A391790 - An Attempt-"What is Goth?"
Post 2
Posted Jul 25, 2000
I like it... not knowing anything about Goths, Punk or indeed anything to do with culture at all, I can't comment on the accuracy... but it certainly seems well-written, clear and informative and it's definitely interesting.
I tend to wear black a lot, but only really because I can't be bothered with anything more complicated
26199
A391790 - An Attempt-"What is Goth?"
Post 3
Lisa the Freak // Poet by the Toga
Posted Jul 25, 2000
WOooaah!!! I feel *educated*!! That's a really good entry!!! 

Well that settles it then, I am a Goth after all, as long as it's the state of mind; I wear black a lot normally, but mainly reserve all-black for parties.
Wannabe Goths can become proper Goths..: I started out just dressing all black to scare people, live up to the Freak thing, but now it seems like something else; my state of mind has changed, *this is me*.
Lisa
Stylistic Comments
Post 4
Posted Jul 25, 2000
Nice article. Very informative. I can't comment on the accuracy of the information, but I will pass on some stylistic comments to make the Subs' job easier.
First of all, make your voice consistent. You start the article off from an objective standpoint, talking about Goth's history. midway through you begin to use a lot of personal pronouns, though: "I could name," "I would consider..." Keep away from this, as the H2G2 style guide states that articles should be written objectively (especially as you say this article is supposed to be a conglomeration of several people's comments).
Explain yourself some more. You use quite a few terms which should be either explained (a good place to use the GuideML tag) or removed. Examples: "NME", "Melody Maker" and "identikit" in paragraph 3.
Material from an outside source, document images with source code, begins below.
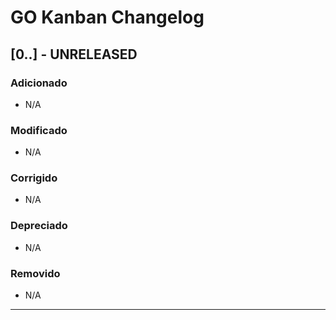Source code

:# GO Kanban Changelog

## [0..] - UNRELEASED

### Adicionado

- N/A

### Modificado

- N/A

### Corrigido

- N/A

### Depreciado

- N/A

### Removido

- N/A

---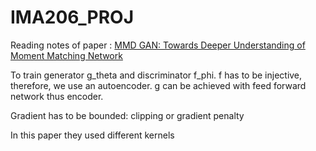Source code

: # IMA206_PROJ

Reading notes of paper : [MMD GAN: Towards Deeper Understanding of Moment Matching Network](https://arxiv.org/abs/1705.08584)

To train generator g_theta and discriminator f_phi. f has to be injective, therefore, we use an autoencoder. g can be achieved with feed forward network thus encoder. 

Gradient has to be bounded: clipping or gradient penalty

In this paper they used different kernels


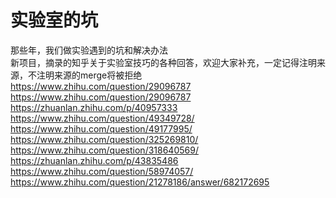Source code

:# 实验室的坑
那些年，我们做实验遇到的坑和解决办法 <br>
新项目，摘录的知乎关于实验室技巧的各种回答，欢迎大家补充，一定记得注明来源，不注明来源的merge将被拒绝 <br>
https://www.zhihu.com/question/29096787<br>
https://www.zhihu.com/question/29096787<br>
https://zhuanlan.zhihu.com/p/40957333<br>
https://www.zhihu.com/question/49349728/<br>
https://www.zhihu.com/question/49177995/<br>
https://www.zhihu.com/question/325269810/<br>
https://www.zhihu.com/question/318640569/<br>
https://zhuanlan.zhihu.com/p/43835486<br>
https://www.zhihu.com/question/58974057/<br>
https://www.zhihu.com/question/21278186/answer/682172695<br>
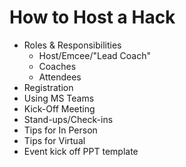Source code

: # How to Host a Hack

- Roles & Responsibilities
    - Host/Emcee/"Lead Coach"
	- Coaches
	- Attendees
- Registration
- Using MS Teams
- Kick-Off Meeting
- Stand-ups/Check-ins
- Tips for In Person
- Tips for Virtual
- Event kick off PPT template
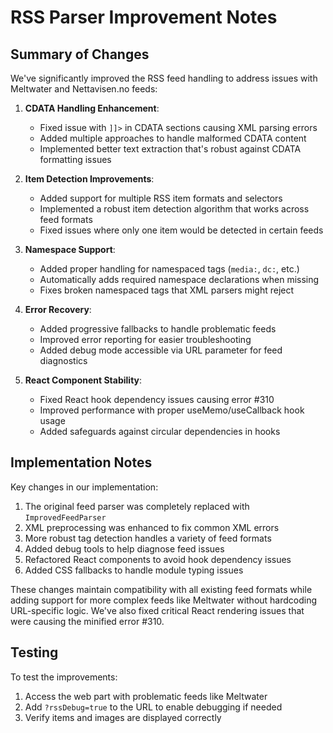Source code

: # RSS Parser Improvement Notes

## Summary of Changes

We've significantly improved the RSS feed handling to address issues with Meltwater and Nettavisen.no feeds:

1. **CDATA Handling Enhancement**:
   - Fixed issue with `]]>` in CDATA sections causing XML parsing errors
   - Added multiple approaches to handle malformed CDATA content
   - Implemented better text extraction that's robust against CDATA formatting issues

2. **Item Detection Improvements**:
   - Added support for multiple RSS item formats and selectors
   - Implemented a robust item detection algorithm that works across feed formats
   - Fixed issues where only one item would be detected in certain feeds

3. **Namespace Support**:
   - Added proper handling for namespaced tags (`media:`, `dc:`, etc.)
   - Automatically adds required namespace declarations when missing
   - Fixes broken namespaced tags that XML parsers might reject

4. **Error Recovery**:
   - Added progressive fallbacks to handle problematic feeds
   - Improved error reporting for easier troubleshooting
   - Added debug mode accessible via URL parameter for feed diagnostics
   
5. **React Component Stability**:
   - Fixed React hook dependency issues causing error #310
   - Improved performance with proper useMemo/useCallback hook usage
   - Added safeguards against circular dependencies in hooks

## Implementation Notes

Key changes in our implementation:

1. The original feed parser was completely replaced with `ImprovedFeedParser`
2. XML preprocessing was enhanced to fix common XML errors
3. More robust tag detection handles a variety of feed formats
4. Added debug tools to help diagnose feed issues
5. Refactored React components to avoid hook dependency issues
6. Added CSS fallbacks to handle module typing issues

These changes maintain compatibility with all existing feed formats while adding support for more complex feeds like Meltwater without hardcoding URL-specific logic. We've also fixed critical React rendering issues that were causing the minified error #310.

## Testing

To test the improvements:
1. Access the web part with problematic feeds like Meltwater
2. Add `?rssDebug=true` to the URL to enable debugging if needed
3. Verify items and images are displayed correctly
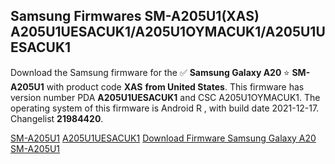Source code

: <h2>Samsung Firmwares SM-A205U1(XAS) A205U1UESACUK1/A205U1OYMACUK1/A205U1UESACUK1</h2>
Download the Samsung firmware for the ✅ <strong>Samsung Galaxy A20 </strong> ⭐ <strong>SM-A205U1</strong> with product code <strong>XAS</strong> <strong> from United States</strong>. This firmware has version number PDA <strong>A205U1UESACUK1</strong> and CSC A205U1OYMACUK1. The operating system of this firmware is Android R , with build date 2021-12-17. Changelist <strong>21984420</strong>.


[SM-A205U1](https://samfirm.shop/samsung/model/SM-A205U1)
[A205U1UESACUK1](https://samfirm.shop/samsung/pda/A205U1UESACUK1)
[Download Firmware Samsung Galaxy A20 SM-A205U1](https://samfirm.shop/samsung/firmware/483394)
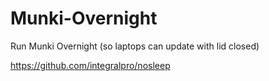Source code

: # Munki-Overnight
Run Munki Overnight (so laptops can update with lid closed)


https://github.com/integralpro/nosleep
You use a lot of parentheses. Not necessarily a problem, just something I noticed.
There are a number of little grammatical and spelling nits I could pick, but I'll hold off for the moment. As I said, the content of the article is fabulous. I would suggest learning GuideML and marking up the article. It's easy and will make things much more legible for us as reviewers. Best of luck polishing up the article.
Stylistic Comments
Post 5
Tube - the being being back for the time being
Posted Jul 25, 2000
Stylistic Comments
Post 7
Posted Aug 7, 2000
Not really a suggestion, more an avenue for further investigation: I think that the rise and fall and rise again of Gothic music in the UK was linked to the rises and falls of the use and abuse of Heroin. Certainly the demise of bands like "The Sisters of Mercy" has much to do with the fact that Heroin was ousted by Es as the popular drug of choice.
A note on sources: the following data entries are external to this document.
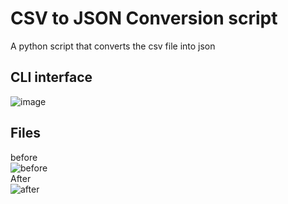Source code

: # CSV to JSON Conversion script
A python script that converts the csv file into json

## CLI interface
![image](https://github.com/TechBoyy6/code-n-stitch/Python/CSV_to_JSON/img/CLI.jpg)

## Files
before<br/>
![before](https://github.com/TechBoyy6/code-n-stitch/Python/CSV_to_JSON/img/before.jpg)<br/>
After<br/>
![after](https://github.com/TechBoyy6/code-n-stitch/Python/CSV_to_JSON/img/after.jpg)
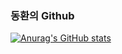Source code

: ### 동환의 Github

[![Anurag's GitHub stats](https://github-readme-stats.vercel.app/api?username=cdhcsh&theme=ambient_gradient)](https://github.com/anuraghazra/github-readme-stats)
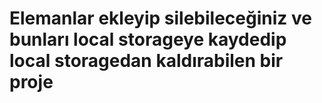 # Elemanlar ekleyip silebileceğiniz ve bunları local storageye kaydedip local storagedan kaldırabilen bir proje
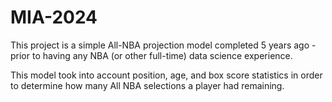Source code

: # MIA-2024

This project is a simple All-NBA projection model completed 5 years ago - prior to having any NBA (or other full-time) data science experience.

This model took into account position, age, and box score statistics in order to determine how many All NBA selections a player had remaining. 


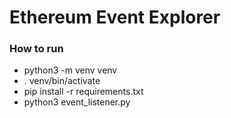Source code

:# Ethereum Event Explorer

### How to run
- python3 -m venv venv
- . venv/bin/activate
- pip install -r requirements.txt
- python3 event_listener.py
I, of course, was too young to know about such things first hand but have heard this theory referenced in articles on both Sisters and the Smiths.
Stylistic Comments
Post 8
Tube - the being being back for the time being
Posted Aug 7, 2000
Congratulations :-)
Post 9
Lisa the Freak // Poet by the Toga
Posted Sep 2, 2000
Congratulations :-)
Post 10
Posted Sep 26, 2000
Editorial note: This thread has been moved off the Peer Review page to the entry's own forums, as it has now been accepted for editing.